The list of models displays basic information about each of them: type (the model can be used for transcription 'Recognize', or segmentation 'Segmentation'), size in megabytes, whether it is an already trained model (or training is in progress), and its best accuracy ('Accuracy'). For models trained in a given eScriptorium instance, the number of incorrect/total characters determined during validation after training is also visible. The last column indicates whether the model is the 'property' of the current user ('Owner') or has been shared with them ('User', 'Public'). Beyond the columns with information, there are tool icons whose number depends on whether it is 'our' model and whether it was trained in eScriptorium:

  • the green icon with the file symbol allows you to download the model to your local disk (the *.mlmodel file)
  • the blue icon with a curved arrow allows you to share 'our' model with other users
  • the red icon with a trash bin allows you to delete the model - but not a shared one
  • the sea-blue icon enables - only for models trained in a given eScriptorium instance - to switch to another version of the model (one of the intermediate versions created during training)

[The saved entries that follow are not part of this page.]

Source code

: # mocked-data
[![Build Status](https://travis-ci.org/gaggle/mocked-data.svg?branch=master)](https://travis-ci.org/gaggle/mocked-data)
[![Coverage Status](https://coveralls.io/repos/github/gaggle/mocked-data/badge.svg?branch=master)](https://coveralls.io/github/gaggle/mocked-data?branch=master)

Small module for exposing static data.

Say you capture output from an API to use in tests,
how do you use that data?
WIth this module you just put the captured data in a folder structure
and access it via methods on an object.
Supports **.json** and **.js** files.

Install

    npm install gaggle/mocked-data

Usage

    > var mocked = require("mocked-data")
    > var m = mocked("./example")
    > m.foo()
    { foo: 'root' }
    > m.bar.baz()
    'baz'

The Models tab in the document

The 'Models' tab in the document displays a similar list to the one in the 'My Models' menu. However, only models related to the current document are visible there, e.g., used for automatic transcription or trained based on files from the document. You cannot delete models in this window, but there is a yellow icon with a trash bin symbol - this tool only removes the model from the document's models list.

Automatic transcription

After importing files with images (scans), performing segmentation, verifying segmentation, and assuming that there is a model (imported or trained) suitable for the manuscripts in the images, you can proceed to use one of eScriptorium's most important features - automatic transcription. The application uses the Kraken program for this purpose. To perform the transcription, you must first select at least one image from the list of images in the current document. The 'Transcribe' button in the toolbar starts the procedure, displaying a dialog box with transcription parameters - actually, just one parameter, as you need to choose one from the list of available models.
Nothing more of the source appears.